研究顯示術后止血與外源性凝血通路中的Ⅶ因子有關,因此重組活化的凝血因子Ⅶ(recombinant activated factorⅦ,r-FⅦa)目前被用于治療CPB后頑固的出血。由于該藥有可能產(chǎn)生血栓并發(fā)癥。因此,僅用于經(jīng)常規(guī)治療不奏效而又沒有明確的手術操作原因所引起的嚴重頑固性出血[16]。
2.6 有助于血液保護的設備及方法 小型化CPB[17-18],使用低的預充(450~800 m L)結合離心泵的小型化 CPB可減少Hct的過度降低,可作為血液保護手段之一。Abdel等[18]報道使用小型CPB減少凝血和纖溶的活化,有利于減少血液輸注。一項回顧性研究(970例患者擇期CABG)和2項前瞻性隨機研究(分別為400例擇期CABG和100例主動脈瓣置換患者)報道該技術與傳統(tǒng)CPB相比至少減少50%紅細胞輸注量。而有2項隨機對照實驗(分別為30例和204例CABG患者)沒有發(fā)現(xiàn)該法減少輸注量。還有研究認為該法增加氣栓危險性。
超濾技術的使用,CPB的血液稀釋方法使機體處于一種稀釋性凝血異常狀態(tài),表現(xiàn)為低濃度的纖維蛋白原和其他凝血因子。

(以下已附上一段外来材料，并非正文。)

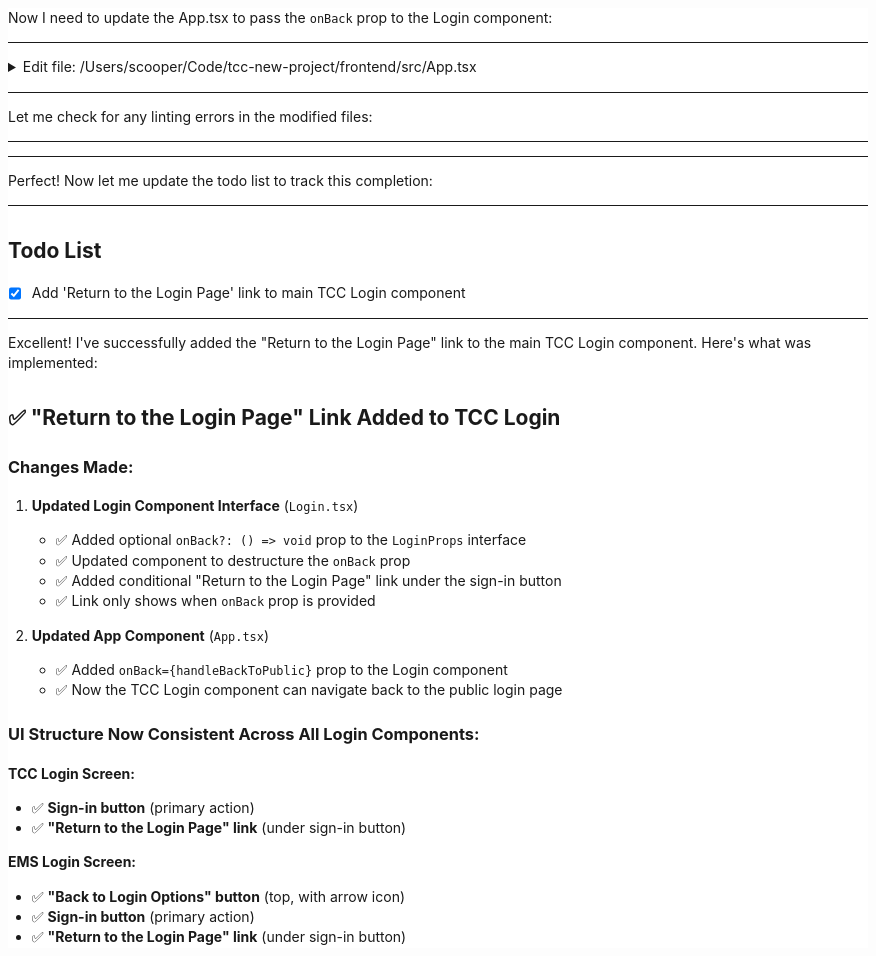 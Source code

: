 
Now I need to update the App.tsx to pass the `onBack` prop to the Login component:


---

<details><summary>Edit file: /Users/scooper/Code/tcc-new-project/frontend/src/App.tsx</summary></details>

---

Let me check for any linting errors in the modified files:


---



---

Perfect! Now let me update the todo list to track this completion:


---

## Todo List

- [x] Add 'Return to the Login Page' link to main TCC Login component

---

Excellent! I've successfully added the "Return to the Login Page" link to the main TCC Login component. Here's what was implemented:

## ✅ **"Return to the Login Page" Link Added to TCC Login**

### **Changes Made:**

1. **Updated Login Component Interface** (`Login.tsx`)
   - ✅ Added optional `onBack?: () => void` prop to the `LoginProps` interface
   - ✅ Updated component to destructure the `onBack` prop
   - ✅ Added conditional "Return to the Login Page" link under the sign-in button
   - ✅ Link only shows when `onBack` prop is provided

2. **Updated App Component** (`App.tsx`)
   - ✅ Added `onBack={handleBackToPublic}` prop to the Login component
   - ✅ Now the TCC Login component can navigate back to the public login page

### **UI Structure Now Consistent Across All Login Components:**

**TCC Login Screen:**
- ✅ **Sign-in button** (primary action)
- ✅ **"Return to the Login Page" link** (under sign-in button)

**EMS Login Screen:**
- ✅ **"Back to Login Options" button** (top, with arrow icon)
- ✅ **Sign-in button** (primary action)
- ✅ **"Return to the Login Page" link** (under sign-in button)
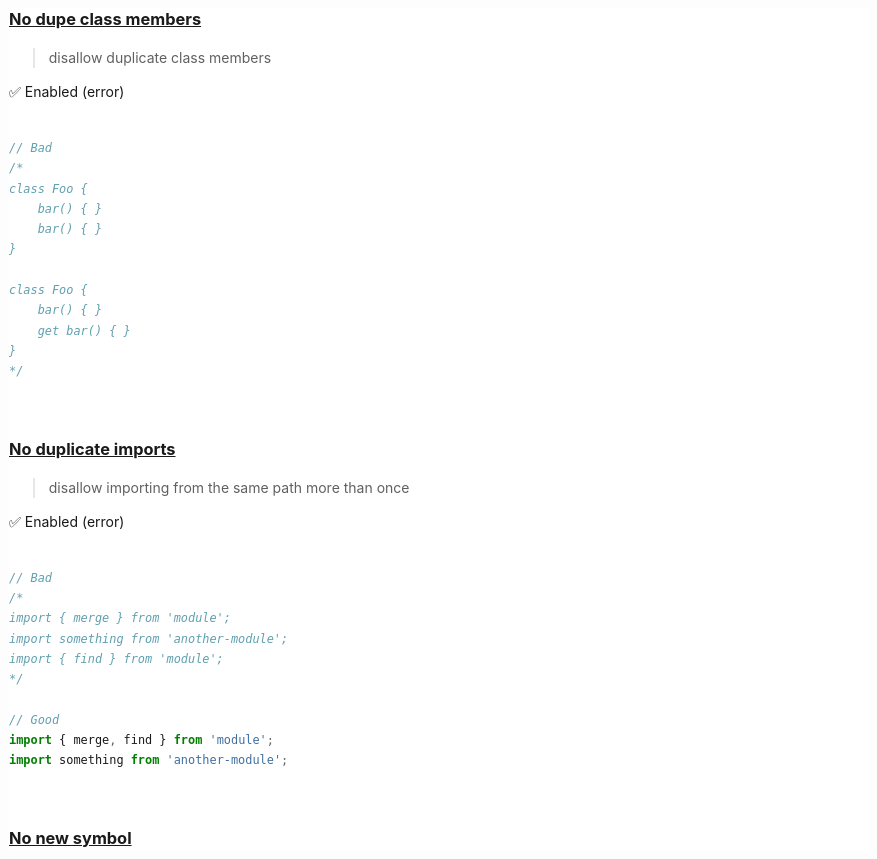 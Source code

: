 

### [No dupe class members](http://eslint.org/docs/rules/no-dupe-class-members)

> disallow duplicate class members


:white_check_mark: Enabled (error)

```javascript

// Bad
/*
class Foo {
	bar() { }
	bar() { }
}

class Foo {
	bar() { }
	get bar() { }
}
*/

```
<br />



### [No duplicate imports](http://eslint.org/docs/rules/no-duplicate-imports)

> disallow importing from the same path more than once


:white_check_mark: Enabled (error)

```javascript

// Bad
/*
import { merge } from 'module';
import something from 'another-module';
import { find } from 'module';
*/

// Good
import { merge, find } from 'module';
import something from 'another-module';

```
<br />



### [No new symbol](http://eslint.org/docs/rules/no-new-symbol)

超濾可提高紅細胞壓積和血漿蛋白濃度,提高血液的攜氧能力和膠體滲透壓,增加血小板和血漿因子等凝血因子的含量,有利于止血機制的恢復,極大減少術后胸腔引流量,使患者尤其是嬰幼兒術后不輸或少輸血液制品。
目前,超濾技術主要包括普通超濾(conventional ultrafiltration,CUF)和改良超濾(modified ultrafiltration,M UF)。有關超濾的研究較多,然而結果并不一致,目前認為對于預充液占較大比例的患者尤其是小兒患者,使用MUF是有益的。對于成人患者,CPB期間或CPB后即刻常規(guī)使用超濾用于血液保護并不一定有益處,因此不推薦常規(guī)使用[19]。
2.7 外科技術 外科技術的提高和改進也是減少出血重要的一方面。非CPB的心外科手術輸血需求量明顯減少,如非CPB冠脈搭橋術,可以避免CPB相關的凝血紊亂。腔內(nèi)移植物用于腹主動脈瘤與開放修補術相比,可明顯減少出血量。CABG時使用雙側乳內(nèi)動脈移植者與使用隱靜脈或單側乳內(nèi)動脈移植者相比,術后出血量明顯增多。使用微創(chuàng)心血管外科也可以減少術中出血量。一些傳統(tǒng)的方法如局部使用腎上腺素、局部使用止血劑等也有助于減少出血量。在高危復雜的心臟和主動脈修復術中(如左室游離壁破裂和主動脈壁夾層形成)使用局部封閉劑如纖維蛋白粘合劑可能有益,但其并發(fā)癥也不容忽視[20]。
2.8 提高麻醉質(zhì)量減少應激反應 足夠的麻醉深度和控制性低血壓可減少失血30%。防止淺麻醉和手術誘發(fā)的自主神經(jīng)反射亢進,關鍵是提升麻醉質(zhì)量和降低應激反應。另外,還應減少動靜脈穿刺時的出血。